Начало всему положил червонец. Золотую монету достоинством в десять рублей мы никогда не видели, но появилась большая белая ассигнация, на которой было написано, что дензнак обеспечен золотом. Купюра выглядела солидно, водяные знаки подтверждали ее подлинность. Что было изображено на ней – не помню, хотя и разглядывала, когда мама принесла в получку новые деньги. Не Ленин ли?
Москва расцвела богатыми витринами. В магазинах появилось всё и на все вкусы: колбасы и сыры, селедка и балык, пирожные и мороженое, рябчики и ананасы. Витрины манили красивой одеждой, разноцветными тканями, сверкающим хрусталем, изящной обувью и драгоценностями.
Из школы домой, от Никитских на Плющиху, я шла пешком по Арбату, шла медленно, задерживаясь у витрин. Для девочки, недавно выбравшейся из темного скудного времени, Арбат с его магазинами вполне мог заменить Лувр или Эрмитаж. Игра цвета и света, обилие невиданного и неведомого, великолепные натюрморты. Фрукты-загадки: что это – желтое, продолговатое или – чешуйчатое с зеленым султаном?
Позже, лет в пятнадцать, я стала больше заглядываться на платья, шарфы и джемперы, мысленно примеривая на себя все эти «роскоши». Однажды, застыв перед выставкой дамских туалетов, увешанных к тому же блесткими украшениями, я не заметила, как появился кто-то рядом. «Ну как – нравится?» – спросил мягкий баритон. «Очень!» – вырвалось у меня с восторгом, прежде чем я вспомнила мамино наставление – не разговаривать с чужими людьми. «Многое из этого вы можете иметь, если захотите». Я взглянула искоса на хорошо одетого пожилого (по моим тогдашним меркам) мужчину. Приятный господин одарил меня улыбкой из-под черных усов. Не отвечать (мама!)? Промолчать (невежливо!)? «Благодарю вас, – ответила я церемонно, будто уже принимая подарок, – мне ничего не нужно». И зашагала не оглядываясь.
Что это было «деловое» предложение, открывающее мне возможность вступить в «рыночные отношения», я догадалась не сразу, но задерживаться у витрин перестала. Да и удивляли они нас только поначалу. От изобилия нам с мамой перепадало не много – не хватало денег. Страдания от неутоленных желаний я не испытывала: от мамы давно усвоила разницу между «хочется» и «нужно», а недавняя полуголодная жизнь приучила ценить самое простое благополучие – есть досыта.

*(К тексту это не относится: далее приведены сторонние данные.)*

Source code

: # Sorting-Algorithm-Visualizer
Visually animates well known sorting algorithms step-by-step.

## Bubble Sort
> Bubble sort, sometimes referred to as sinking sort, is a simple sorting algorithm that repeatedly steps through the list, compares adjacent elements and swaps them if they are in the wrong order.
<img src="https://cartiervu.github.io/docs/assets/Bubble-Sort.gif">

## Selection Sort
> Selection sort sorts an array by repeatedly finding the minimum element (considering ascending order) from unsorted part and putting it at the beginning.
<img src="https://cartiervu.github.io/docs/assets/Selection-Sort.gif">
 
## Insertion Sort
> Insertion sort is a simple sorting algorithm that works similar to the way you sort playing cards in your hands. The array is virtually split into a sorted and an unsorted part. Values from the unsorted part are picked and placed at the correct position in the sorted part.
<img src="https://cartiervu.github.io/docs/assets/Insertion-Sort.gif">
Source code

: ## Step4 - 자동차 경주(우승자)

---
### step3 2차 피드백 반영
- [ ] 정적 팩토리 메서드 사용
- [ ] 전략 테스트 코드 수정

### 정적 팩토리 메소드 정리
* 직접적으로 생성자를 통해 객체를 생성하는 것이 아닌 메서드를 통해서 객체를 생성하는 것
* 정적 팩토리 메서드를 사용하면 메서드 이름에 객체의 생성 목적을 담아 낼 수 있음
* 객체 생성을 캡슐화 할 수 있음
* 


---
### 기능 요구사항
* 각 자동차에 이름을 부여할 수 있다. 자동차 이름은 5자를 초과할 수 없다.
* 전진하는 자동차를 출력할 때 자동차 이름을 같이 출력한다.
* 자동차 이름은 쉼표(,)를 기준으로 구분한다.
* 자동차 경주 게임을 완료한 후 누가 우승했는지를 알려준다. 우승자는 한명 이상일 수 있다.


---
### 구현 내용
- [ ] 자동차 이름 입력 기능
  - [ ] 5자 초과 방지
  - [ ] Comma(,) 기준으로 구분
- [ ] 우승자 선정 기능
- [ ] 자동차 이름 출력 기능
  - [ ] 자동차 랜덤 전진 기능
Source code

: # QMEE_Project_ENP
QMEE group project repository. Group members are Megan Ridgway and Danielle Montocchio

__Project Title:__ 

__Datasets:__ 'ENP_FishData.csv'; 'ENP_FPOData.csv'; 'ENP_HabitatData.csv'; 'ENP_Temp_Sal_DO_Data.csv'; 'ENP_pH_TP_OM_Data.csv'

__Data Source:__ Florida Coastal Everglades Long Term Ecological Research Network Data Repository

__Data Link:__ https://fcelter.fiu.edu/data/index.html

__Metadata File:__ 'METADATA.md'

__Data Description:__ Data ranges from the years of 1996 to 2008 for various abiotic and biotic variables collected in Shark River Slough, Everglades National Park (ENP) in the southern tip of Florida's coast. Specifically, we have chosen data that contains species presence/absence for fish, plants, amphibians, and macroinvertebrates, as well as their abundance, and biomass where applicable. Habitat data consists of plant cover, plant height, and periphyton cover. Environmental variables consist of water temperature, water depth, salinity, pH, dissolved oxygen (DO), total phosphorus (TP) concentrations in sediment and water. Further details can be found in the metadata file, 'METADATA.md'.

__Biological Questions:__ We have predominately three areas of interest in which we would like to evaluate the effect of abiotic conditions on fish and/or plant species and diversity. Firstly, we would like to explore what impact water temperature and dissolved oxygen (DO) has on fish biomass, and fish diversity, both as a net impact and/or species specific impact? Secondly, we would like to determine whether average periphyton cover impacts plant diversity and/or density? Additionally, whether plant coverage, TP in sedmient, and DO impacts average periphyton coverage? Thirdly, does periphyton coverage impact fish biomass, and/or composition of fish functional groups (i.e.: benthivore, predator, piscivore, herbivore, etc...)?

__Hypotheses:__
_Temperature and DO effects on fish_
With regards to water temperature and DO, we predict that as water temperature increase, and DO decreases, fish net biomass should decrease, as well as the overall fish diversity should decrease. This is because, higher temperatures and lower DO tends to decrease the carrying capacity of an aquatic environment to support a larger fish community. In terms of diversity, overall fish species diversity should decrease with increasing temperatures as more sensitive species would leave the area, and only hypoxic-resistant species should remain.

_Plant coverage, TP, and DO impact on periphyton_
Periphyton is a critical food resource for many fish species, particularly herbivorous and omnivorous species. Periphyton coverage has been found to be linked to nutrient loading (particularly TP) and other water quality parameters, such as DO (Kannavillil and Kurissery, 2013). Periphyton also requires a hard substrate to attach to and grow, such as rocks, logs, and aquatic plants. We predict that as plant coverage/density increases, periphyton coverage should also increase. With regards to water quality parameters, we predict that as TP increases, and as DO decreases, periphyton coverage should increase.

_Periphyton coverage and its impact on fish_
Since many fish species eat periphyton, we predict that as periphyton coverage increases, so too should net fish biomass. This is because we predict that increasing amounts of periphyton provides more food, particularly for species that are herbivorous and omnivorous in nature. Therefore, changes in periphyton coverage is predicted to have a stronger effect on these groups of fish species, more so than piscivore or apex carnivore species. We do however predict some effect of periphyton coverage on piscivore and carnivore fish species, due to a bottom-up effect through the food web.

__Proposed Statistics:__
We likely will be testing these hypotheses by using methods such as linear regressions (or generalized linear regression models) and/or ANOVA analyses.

Скудное наше хозяйство в будние дни было на мне. Мама давала деньги: «Купи фунт мяса, свари суп, а на второе сделай макароны с вареным мясом» (для тех, кто не знает, скажу: фунт – это 400 граммов).
Иногда мама баловала меня чем-нибудь «вкусненьким»: конфетами, шоколадкой, кусочком сыра. Запомнилась бело-розовая пастила, с которой связано забавное происшествие. Как-то мама принесла коробочку пастилы, мы выпили чаю и оставили на завтра. Буфет, а зимой холодильник заменял мраморный подоконник; туда и поставили пастилу. В доме были мыши, их было полно в Москве. Нашествие грызунов было то ли наследием голодных лет, то ли благодарным ответом на расцвет экономики. Истребление мышей поручалось мне, и каждый щелчок мышеловки меня удручал. Мышеловка щелкала часто, но мышиное племя не убывало. Так вот, на другой день мама пришла с работы, чай был готов, стол накрыт. Она берет коробочку с подоконника и, подсмеиваясь, говорит: «Открываем, и вдруг там…» И тут раздается громкий крик, мышь из коробки шмякается на пол, мама вскакивает на кровать с ногами, пастила рассыпается по комнате…

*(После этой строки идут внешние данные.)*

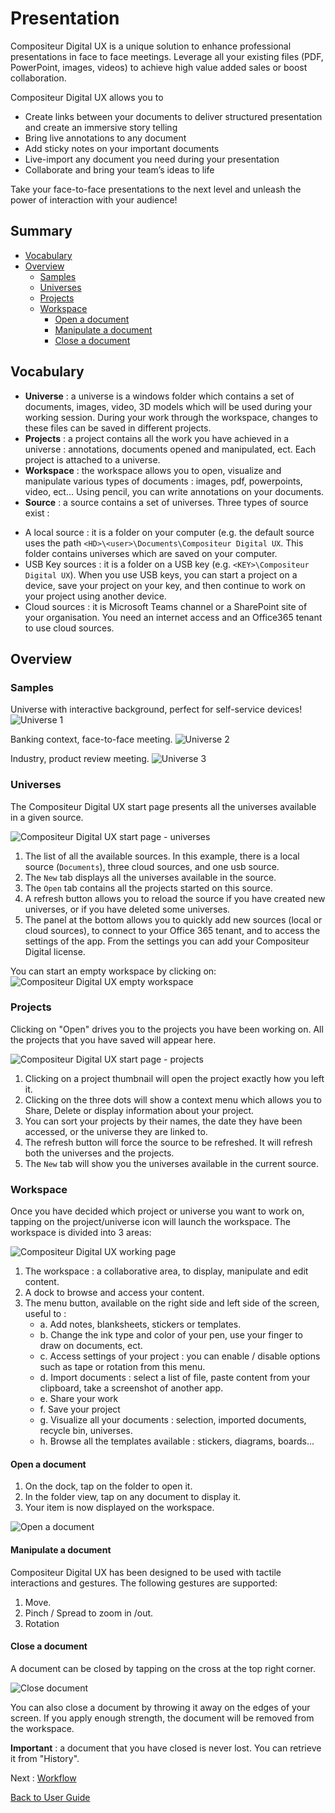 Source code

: # Presentation 

Compositeur Digital UX is a unique solution to enhance professional presentations in face to face meetings. 
Leverage all your existing files (PDF, PowerPoint, images, videos) to achieve high value added sales or boost collaboration.

Compositeur Digital UX allows you to 
* Create links between your documents to deliver structured presentation and create an immersive story telling
* Bring live annotations to any document
* Add sticky notes on your important documents
* Live-import any document you need during your presentation
* Collaborate and bring your team’s ideas to life

Take your face-to-face presentations to the next level and unleash the power of interaction with your audience!

## Summary
* [Vocabulary](#vocabulary)
* [Overview](#overview)
  * [Samples](#samples)
  * [Universes](#universes)
  * [Projects](#projects)
  * [Workspace](#workspace)
    * [Open a document](#open-a-document)
    * [Manipulate a document](#manipulate-a-document)
    * [Close a document](#close-a-document)

## Vocabulary 

* **Universe** : a universe is a windows folder which contains a set of documents, images, video, 3D models which will be used during your working session. During your work through the workspace, changes to these files can be saved in different projects.
* **Projects** : a project contains all the work you have achieved in a universe : annotations, documents opened and manipulated, ect. Each project is attached to a universe.
* **Workspace** : the workspace allows you to open, visualize and manipulate various types of documents : images, pdf, powerpoints, video, ect... Using pencil, you can write annotations on your documents.
* **Source** : a source contains a set of universes. Three types of source exist :
 - A local source : it is a folder on your computer (e.g. the default source uses the path `<HD>\<user>\Documents\Compositeur Digital UX`. This folder contains universes which are saved on your computer.
 - USB Key sources : it is a folder on a USB key (e.g. `<KEY>\Compositeur Digital UX`). When you use USB keys, you can start a project on a device, save your project on your key, and then continue to work on your project using another device.
 - Cloud sources : it is Microsoft Teams channel or a SharePoint site of your organisation. You need an internet access and an Office365 tenant to use cloud sources.

## Overview

### Samples

Universe with interactive background, perfect for self-service devices!
![Universe 1](../img/pres-universe1.JPG)

Banking context, face-to-face meeting.
![Universe 2](../img/pres-universe2.JPG)

Industry, product review meeting.
![Universe 3](../img/pres-universe3.JPG)

### Universes

The Compositeur Digital UX start page presents all the universes available in a given source. 

![Compositeur Digital UX start page - universes](../img/pres_universes.jpg)

1. The list of all the available sources. In this example, there is a local source (`Documents`), three cloud sources, and one usb source.
1. The `New` tab displays all the universes available in the source. 
1. The `Open` tab contains all the projects started on this source.
1. A refresh button allows you to reload the source if you have created new universes, or if you have deleted some universes.
1. The panel at the bottom allows you to quickly add new sources (local or cloud sources), to connect to your Office 365 tenant, and to access the settings of the app. From the settings you can add your Compositeur Digital license. 


You can start an empty workspace by clicking on:
![Compositeur Digital UX empty workspace](../img/pres_icon_empty_universe.jpg)


### Projects

Clicking on "Open" drives you to the projects you have been working on. All the projects that you have saved will appear here.

![Compositeur Digital UX start page - projects](../img/pres_projects_sort_by.jpg)

1. Clicking on a project thumbnail will open the project exactly how you left it.
1. Clicking on the three dots will show a context menu which allows you to Share, Delete or display information about your project.
1. You can sort your projects by their names, the date they have been accessed, or the universe they are linked to. 
1. The refresh button will force the source to be refreshed. It will refresh both the universes and the projects.
1. The `New` tab will show you the universes available in the current source.

### Workspace

Once you have decided which project or universe you want to work on, tapping on the project/universe icon will launch the workspace.
The workspace is divided into 3 areas:

![Compositeur Digital UX working page](../img/pres_workspace.jpg)

1. The workspace : a collaborative area, to display, manipulate and edit content.
1. A dock to browse and access your content.
1. The menu button, available on the right side and left side of the screen, useful to : 
   - a. Add notes, blanksheets, stickers or templates.
   - b. Change the ink type and color of your pen, use your finger to draw on documents, ect.
   - c. Access settings of your project : you can enable / disable options such as tape or rotation from this menu.
   - d. Import documents : select a list of file, paste content from your clipboard, take a screenshot of another app.
   - e. Share your work
   - f. Save your project
   - g. Visualize all your documents : selection, imported documents, recycle bin, universes.
   - h. Browse all the templates available : stickers, diagrams, boards...

#### Open a document

1. On the dock, tap on the folder to open it.
1. In the folder view, tap on any document to display it.
1. Your item is now displayed on the workspace.

![Open a document](../img/pres_open_document.jpg)

#### Manipulate a document

Compositeur Digital UX has been designed to be used with tactile interactions and gestures.
The following gestures are supported:
1. Move.
1. Pinch / Spread to zoom in /out.
1. Rotation

#### Close a document

A document can be closed by tapping on the cross at the top right corner.

![Close document](../img/pres_workspace_close_doc.jpg)

You can also close a document by throwing it away on the edges of your screen. If you apply enough strength, the document will be removed from the workspace. 

**Important** : a document that you have closed is never lost. You can retrieve it from "History".

Next : [Workflow](workflow.md)

[Back to User Guide](index.md)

Существенную поддержку в питании оказывал нам воскресный рынок (базар). На Сенной площади, что между Арбатом и Плющихой, по воскресным дням разворачивалась крестьянская торговля с возов. От Дорогомиловской заставы из ближайших деревень привозили на телегах, а зимой на санях овощи, яблоки и разную деревенскую снедь. Помню, как покупали мы осенью антоновку – желтоватые, крупные, удивительно ароматные яблоки. Продавали их мерами. Мерой называлась казенная цилиндрическая емкость с обозначением от «единицы» до «восьмушки». Зимой в морозы торговали мороженой антоновкой, которая называлась «Рязань» (возможно, именно там умели замораживать яблоки так, что они не теряли вкуса). Когда базар разъезжался, на мостовой оставалось много сенной и соломенной трухи, пахло конским навозом, лошадью – запахи деревни. Тут же, на Сенной, был трамвайный круг – конечная остановка номера 31, а «наш», пятнадцатый, шел по Плющихе к Новодевичьему.

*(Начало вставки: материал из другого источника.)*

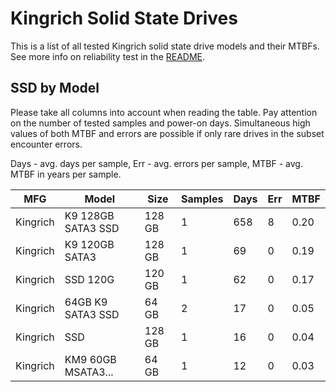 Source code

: Kingrich Solid State Drives
===========================

This is a list of all tested Kingrich solid state drive models and their MTBFs. See
more info on reliability test in the [README](https://github.com/linuxhw/SMART).

SSD by Model
------------

Please take all columns into account when reading the table. Pay attention on the
number of tested samples and power-on days. Simultaneous high values of both MTBF
and errors are possible if only rare drives in the subset encounter errors.

Days - avg. days per sample,
Err  - avg. errors per sample,
MTBF - avg. MTBF in years per sample.

| MFG       | Model              | Size   | Samples | Days  | Err   | MTBF |
|-----------|--------------------|--------|---------|-------|-------|------|
| Kingrich  | K9 128GB SATA3 SSD | 128 GB | 1       | 658   | 8     | 0.20   |
| Kingrich  | K9 120GB SATA3     | 128 GB | 1       | 69    | 0     | 0.19   |
| Kingrich  | SSD 120G           | 120 GB | 1       | 62    | 0     | 0.17   |
| Kingrich  | 64GB K9 SATA3 SSD  | 64 GB  | 2       | 17    | 0     | 0.05   |
| Kingrich  | SSD                | 128 GB | 1       | 16    | 0     | 0.04   |
| Kingrich  | KM9 60GB MSATA3... | 64 GB  | 1       | 12    | 0     | 0.03   |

Нельзя сказать, что от нэповского изобилия мне ничего не перепадало. По воскресеньям я ела жареную телятину и клюквенный кисель на третье – традиционное меню праздничного обеда на Гранатном. Иногда я с утра сопровождала Олю на Арбатский рынок, располагавшийся позади кинотеатра «Художественный». Там под навесами стояли ряды – молочный, мясной, овощной и фруктовый. Мне нравилась пестрота и обилие товара, предупредительность продавцов, их речь, напоминающая пьесы Островского.
Баловал меня и Людмилин второй муж, появившийся на нашем горизонте году в 26-м, – может, еще не как муж, а как соискатель руки и сердца. В орбиту его ухаживания иногда попадала и я. Сестра, освобожденная из заключения и освободившаяся от трудной любви к вечно ссыльному, возможно, не торопилась к новому замужеству. Но молодой профессор, физиолог и медик, Абрам Моисеевич Б., так жаждал завоевать ее, был так очарован и влюблен, что его внимания хватало и на младшую сестричку. И я попадала иногда с ними то в театр, то в кафе, то в обувной магазин, где, помнится, купили мне однажды модные остроносые туфли, в которых я стойко отстрадала несколько дней, их разнашивая. Помню «Домашнюю столовую» на Арбате, где мы иногда обедали втроем, обедали так вкусно, что уже не было сил съесть любимый «Наполеон». Конечно, это баловство случалось не слишком часто и вкрапливалось в мою жизнь отдельными маленькими приятностями. Думаю, что для всех нас – меня, мамы, а потом и остальных – новое замужество Людмилы было даром судьбы, так внимателен и заботлив был A. M. к своей новой родне.
С нэпманами мне встречаться не доводилось, и чем они отличались от теперешних бизнесменов, не могу судить. Хорошо запомнился сам нэповский дух, ветерок, которым веяло от любого сборища, скопления людей в магазине, кинотеатре, на улицах: освобождение от тягот, бесконечных запретов, ощущение легкости, непринужденности, даже некоторой нарочитой расхлябанности – в обращениях, общениях, движениях, даже в походке.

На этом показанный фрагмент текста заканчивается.